QUOTE (Carole @ May 4 2009, 09:50 PM) index.php?act=findpost&pid=771890


> arty: arty: arty:
> 
> Here is another picture of your pretty fur-girl, Jenna.
> Congrats!!!! :yahoo:
> ...


Carole I think that's the same one. Is there another one on their site? I'm beside myself with excitement! :yahoo:


----------



## bellaratamaltese (May 24, 2006)

oh congrats!!!


----------



## diamonds mommy (Feb 2, 2009)

Shes beautiful :wub: Congratulations! Cant wait to see more pics :thumbsup:


----------



## momtoboo (Jan 30, 2006)

Congrats,she's a doll. :aktion033:


----------



## Deborah (Jan 8, 2006)

Color me green with major envy! Congratulations! :drinkup:


----------



## Dixie's Mama (Mar 19, 2008)

She is beautiful. I love the name Jenna. Congratulations. :chili: :chili: :chili:


----------



## The A Team (Dec 1, 2005)

OH! What a doll baby!!!! She looks tiny from her picture - when are you getting her?


----------



## kodie (Aug 24, 2004)

Congrats!!! :chili: :chili: :chili: Shes a cutie pie :heart:


----------



## mom2bijou (Oct 19, 2006)

:wub: :wub: How wonderful Amanda!!!!!!! I'm so thrilled for you....Jenna is beautiful!!!

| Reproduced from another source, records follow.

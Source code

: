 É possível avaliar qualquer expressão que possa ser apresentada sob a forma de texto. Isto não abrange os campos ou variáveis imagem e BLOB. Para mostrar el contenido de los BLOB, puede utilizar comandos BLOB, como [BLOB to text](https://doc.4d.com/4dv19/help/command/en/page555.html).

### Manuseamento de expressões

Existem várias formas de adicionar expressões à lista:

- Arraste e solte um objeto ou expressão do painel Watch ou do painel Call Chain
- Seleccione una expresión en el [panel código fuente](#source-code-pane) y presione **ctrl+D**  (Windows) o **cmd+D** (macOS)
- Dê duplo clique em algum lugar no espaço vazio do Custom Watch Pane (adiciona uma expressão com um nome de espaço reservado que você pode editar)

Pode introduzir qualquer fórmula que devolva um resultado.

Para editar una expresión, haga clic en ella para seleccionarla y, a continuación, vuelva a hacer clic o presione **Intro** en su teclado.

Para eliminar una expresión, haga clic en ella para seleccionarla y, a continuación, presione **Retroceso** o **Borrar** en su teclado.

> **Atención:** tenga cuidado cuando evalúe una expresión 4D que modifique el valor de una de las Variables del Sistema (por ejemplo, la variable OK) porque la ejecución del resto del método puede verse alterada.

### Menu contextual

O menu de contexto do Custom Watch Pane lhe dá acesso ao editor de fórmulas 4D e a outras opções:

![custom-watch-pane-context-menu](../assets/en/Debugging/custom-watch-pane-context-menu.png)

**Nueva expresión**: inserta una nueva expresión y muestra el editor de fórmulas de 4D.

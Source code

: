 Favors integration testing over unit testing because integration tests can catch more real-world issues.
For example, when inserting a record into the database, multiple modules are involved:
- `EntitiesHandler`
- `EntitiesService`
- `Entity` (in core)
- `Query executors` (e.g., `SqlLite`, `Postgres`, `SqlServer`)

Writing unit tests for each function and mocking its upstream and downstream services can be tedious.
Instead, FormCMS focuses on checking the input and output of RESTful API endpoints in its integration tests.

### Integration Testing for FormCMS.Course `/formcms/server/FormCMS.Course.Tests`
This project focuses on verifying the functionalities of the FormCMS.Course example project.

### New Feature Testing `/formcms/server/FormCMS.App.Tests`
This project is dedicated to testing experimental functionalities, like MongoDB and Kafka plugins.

So when is her homecoming???!!!!


----------



## rosietoby (Mar 27, 2008)

Congratulations!!!!!!!!!!!!!


----------



## marleysmom (Apr 16, 2008)

We should be picking her up within a week or so. I want to make sure I have everything she needs before she comes. I can't wait! :cloud9:


----------



## princessre (Dec 23, 2008)

Super congratulations! She's beautiful- so excited for you! :wub:


----------



## bellapuppy (Dec 1, 2008)

Congratulations! What a stunning little girl she is.


----------



## lynda (Oct 11, 2005)

Congratulations, She is STUNNING :wub:


----------



## SicilianRose (Jun 8, 2008)

I am so happy for you. She is a beauty!! :wub: :wub:


----------



## LJSquishy (Feb 27, 2008)

That is a very cute puppy pic of her...what does she look like now??


----------



## lauraragdolls (Dec 10, 2005)

Congratulations. She looks adorable. Keep us updated on the adjustment to her new home. How exciting!


----------



## marleysmom (Apr 16, 2008)

Well I guess it was not meant to be. We have a family member in the hospital who's prognosis is not good at this time. As heart breaking as this decision was I know it's not the right time to welcome a new dog into our home. We've been spending ALOT of time in the hospital and just don't have the time a retiree would need to make a smooth transistion. I agonized over this because I wanted her so badly but in the end what was best for her matters more. Hopefully when we are in a more positive place another opportunity will arise. 
Today some dresses I had ordered for her arrived and I was heartbroken opening the package. I was so excited to dress her up and spoil her. :crying: 
Don't tell anyone but I tried the dress on Tobi :blush:


----------



## KAG (Jun 1, 2006)

So sorry Amanda, for everything. 
xoxoxo


----------



## godiva goddess (Nov 19, 2007)

I am sorry Amanda :grouphug: :grouphug: :grouphug:


----------



## coco (Sep 20, 2006)

How sad. I'm sorry about the illness in your family.


----------



## mom2bijou (Oct 19, 2006)

Amanda, I am so sorry to hear about your family member and that you won't be able to get Jenna. My thoughts are with you. :grouphug:


----------



## I found nemo (Feb 23, 2006)

:grouphug: :grouphug: Thoughts and prayers.


----------



## Tiger's Mom (Jan 9, 2008)

lucky you . . . :wub:


----------



## malteserus (Mar 9, 2009)

Congrats! She's a doll! Love that baby face!


----------



## The A Team (Dec 1, 2005)

Oh no! You were sooo excited. I'm so sorry. I hope things change and your family member feels better soon.


----------



## malteserus (Mar 9, 2009)

OH, NO! I'm so sorry to hear that. Hope all goes well soon! :grouphug:


----------